Raspberry Pi Pico: Dual-core Synchronization and Booting M33 and RISC-V cores

Raspberry Pi Pico Intermediate: Booting the M33 and RISC-V Cores on the RP2350

Abstract

The Raspberry Pi Pico 2 W, built around the RP2350 microcontroller, represents a significant step up in embedded processing power, featuring a dual-core complex that can run heterogeneous cores (Cortex-M33 and/or RISC-V Hazard3) up to 150 MHz. For low-level embedded development, this architecture necessitates a fundamental shift in the boot process. This guide provides a bare-metal deep-dive into the critical challenges of the RP2350: satisfying the mandatory Secure Bootrom by embedding image metadata (IMAGE_DEF) , achieving asynchronous synchronization between the two cores, and establishing a robust Inter-Processor Communication (IPC) link using shared memory and atomic operations.

1. Introduction

The Raspberry Pi Pico 2 W, featuring the RP2350 microcontroller, is a watershed moment for high-performance embedded systems. Moving beyond the RP2040’s dual Cortex-M0+ architecture, the RP2350 introduces a sophisticated dual-core complex that can utilize two ARM Cortex-M33 cores or a combination of one Cortex-M33 and one RISC-V Hazard3 processor, all running up to 150 MHz. A quick comparison between the RP2040 and RP2350 is shown below:

ARM Core Comparison: RP2040 vs. RP2350

Feature	RP2040	RP2350 (ARM Configuration)
CPU Architecture	ARM Cortex-M0+ (ARMv6-M instruction set)	ARM Cortex-M33 (ARMv8-M instruction set)
Core Count	Dual-core (2 cores total)	Dual-core (2 cores active at a time)
Max Clock Speed	133 MHz (overclockable)	150 MHz (overclockable)
Floating Point Unit (FPU)	No	Yes (single-precision hardware FPU, double-precision coprocessor)
DSP Instructions	No	Yes
Security Features	None	Arm TrustZone, secure boot, SHA-256 acceleration, hardware TRNG
SRAM	264 KB	520 KB

For the embedded hacker, this enhanced architecture—coupled with new security mandates—transforms the boot sequence from a straightforward jump to a complex, multi-stage choreography. True mastery of the RP2350 requires bypassing the Software Development Kit (SDK) and addressing the silicon directly. This guide details the two fundamental challenges of bare-metal development on the RP2350: satisfying the mandatory Secure Bootrom and achieving asynchronous core synchronization and communication.

2. Bootloader Concept

Unlike previous hobbyist microcontrollers, the RP2350 incorporates a fixed bootrom that executes immediately upon power-up. This bootrom is not simply a jump-starter, it is the enforcer of the chip’s security architecture, managing features like Secure Boot, versioning, and potential A/B updates.
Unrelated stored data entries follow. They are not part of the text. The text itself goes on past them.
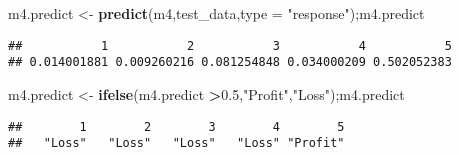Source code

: \documentclass[]{article}
\newenvironment{Shaded}{\begin{snugshade}}{\end{snugshade}}
\newcommand{\KeywordTok}[1]{\textcolor[rgb]{0.13,0.29,0.53}{\textbf{#1}}}
\newcommand{\DataTypeTok}[1]{\textcolor[rgb]{0.13,0.29,0.53}{#1}}
\newcommand{\FloatTok}[1]{\textcolor[rgb]{0.00,0.00,0.81}{#1}}
\newcommand{\StringTok}[1]{\textcolor[rgb]{0.31,0.60,0.02}{#1}}
\newcommand{\OperatorTok}[1]{\textcolor[rgb]{0.81,0.36,0.00}{\textbf{#1}}}
\newcommand{\NormalTok}[1]{#1}
\begin{document}
\begin{Shaded}
\begin{Highlighting}[]
\NormalTok{m4.predict <-}\StringTok{ }\KeywordTok{predict}\NormalTok{(m4,test_data,}\DataTypeTok{type =} \StringTok{"response"}\NormalTok{);m4.predict}
\end{Highlighting}
\end{Shaded}

\begin{verbatim}
##           1           2           3           4           5 
## 0.014001881 0.009260216 0.081254848 0.034000209 0.502052383
\end{verbatim}

\begin{Shaded}
\begin{Highlighting}[]
\NormalTok{m4.predict <-}\StringTok{ }\KeywordTok{ifelse}\NormalTok{(m4.predict }\OperatorTok{>}\FloatTok{0.5}\NormalTok{,}\StringTok{"Profit"}\NormalTok{,}\StringTok{"Loss"}\NormalTok{);m4.predict}
\end{Highlighting}
\end{Shaded}

\begin{verbatim}
##        1        2        3        4        5 
##   "Loss"   "Loss"   "Loss"   "Loss" "Profit"
\end{verbatim}
\end{document}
This security foundation dictates a crucial, non-negotiable requirement for bare-metal developers: a simple C binary compiled with standard tools will not execute on the RP2350. The system first executes its bootrom, which then validates user firmware before proceeding to execution.

3. ARM Cortex M33 and RISC-V Cores

The RP2350 introduces a duality of processing options: developers may configure both cores as Cortex-M33, or they may utilize one Cortex-M33 and one RISC-V Hazard3 core. This potential heterogeneity complicates core synchronization beyond the simpler, identical dual Cortex-M0+ architecture of the RP2040.

The two cores run entirely asynchronously from the moment the second core is released from reset. This necessitates managing two potentially dissimilar instruction sets (ARMv8-M vs. RISC-V) and ensuring that the two compiled binary images (or sections of a single image) are tailored for their respective targets.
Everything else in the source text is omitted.